MB: I think what a lot of people liked about the group was Eno's approach - that you could be a bit of a dabbler and that you didn't need to be Keith Emerson to play keyboards in a group.

Yeah, interestingly he didn't really play the keyboards; it was just a device for controlling the instrument, which is something I had a go at. I ended up with a very similar synthesiser, made by the same company as he used, a now deceased English company called EMS. I built a homemade synthesiser when Cabaret Voltaire first kicked off and then I found enough money to buy one of these EMS AKS synthesisers, which had this beautiful two and a half octave keyboard painted onto plastic. It had no moving parts, it was controlled by capacitance in the way that Brian Eno used his VCS3.

It was such a great sound, it was a breath of fresh air to us all at the time, myself and Steve Mallinder and Richard Kirk [later of Cabaret Voltaire] and the wider circle of friends that we had. I always remember reading the reviews of the first album and everybody said it was great but had really bad production. I never could understand that: I thought all the tracks sounded great.

One of the things that drew [Cabaret Voltaire] together was seeing Roxy Music live. I've still got the poster at home, which is why I know the date - it was November 10th 1972 at Sheffield University, one of the Halls of Residence called Ranmoor. So a tiny gig, it would have been round about a hundred people there. It wasn't Cabaret Voltaire then, but a lose association of friends and like minded individuals who used to hang around together, make recordings and play them back. We were all interested in other things than what we were being fed at the City Hall and on the radio, and on record.

MB: This might sound an odd question but were you ever a 'proper' keyboard player?
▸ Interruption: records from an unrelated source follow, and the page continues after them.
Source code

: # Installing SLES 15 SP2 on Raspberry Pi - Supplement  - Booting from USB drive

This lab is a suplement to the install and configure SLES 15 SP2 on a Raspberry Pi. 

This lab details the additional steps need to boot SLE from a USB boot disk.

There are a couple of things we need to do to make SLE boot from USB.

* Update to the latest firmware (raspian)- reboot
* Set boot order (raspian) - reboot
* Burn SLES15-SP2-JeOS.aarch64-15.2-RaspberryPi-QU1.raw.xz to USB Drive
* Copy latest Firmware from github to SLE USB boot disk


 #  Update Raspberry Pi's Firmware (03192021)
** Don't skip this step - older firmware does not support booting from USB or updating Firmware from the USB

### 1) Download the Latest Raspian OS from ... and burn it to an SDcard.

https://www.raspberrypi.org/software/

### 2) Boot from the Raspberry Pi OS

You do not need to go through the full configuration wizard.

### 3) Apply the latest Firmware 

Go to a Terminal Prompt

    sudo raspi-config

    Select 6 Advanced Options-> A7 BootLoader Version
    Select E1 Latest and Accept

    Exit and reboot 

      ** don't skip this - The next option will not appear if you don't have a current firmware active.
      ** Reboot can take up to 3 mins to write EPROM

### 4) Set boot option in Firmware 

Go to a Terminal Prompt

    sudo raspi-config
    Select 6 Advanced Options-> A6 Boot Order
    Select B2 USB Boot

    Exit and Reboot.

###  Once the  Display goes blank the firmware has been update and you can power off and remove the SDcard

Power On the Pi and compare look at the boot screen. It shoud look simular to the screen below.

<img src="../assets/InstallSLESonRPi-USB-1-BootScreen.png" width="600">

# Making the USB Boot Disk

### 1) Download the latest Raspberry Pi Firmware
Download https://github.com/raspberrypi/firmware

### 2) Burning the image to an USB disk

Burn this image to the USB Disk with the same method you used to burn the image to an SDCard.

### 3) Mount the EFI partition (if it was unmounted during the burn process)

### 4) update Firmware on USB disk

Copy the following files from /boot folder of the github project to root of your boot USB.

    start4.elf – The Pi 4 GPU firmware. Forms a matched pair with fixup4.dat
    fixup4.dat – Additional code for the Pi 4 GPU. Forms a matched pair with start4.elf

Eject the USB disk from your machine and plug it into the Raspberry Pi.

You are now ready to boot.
No. I never was, am, or will be interested in playing a musical instrument in that sense. It was a good way to control some of the sounds were were producing. It never really appealed to me at all. It wasn't a case of wanting a short cut, it was just doing it in a way that was different. I was interested in going against what was still a 70s convention and also couldn't be arsed to practice in order to produce sound that had already been produced, or to rearrange that in another way. Without sounding too grand I think we were all more interested in the greater aspects of the music rather than the minutiae of whether we could play or not (laughs). We knew what we wanted to do at the time.

MB: Has Eno's work continued to interest you?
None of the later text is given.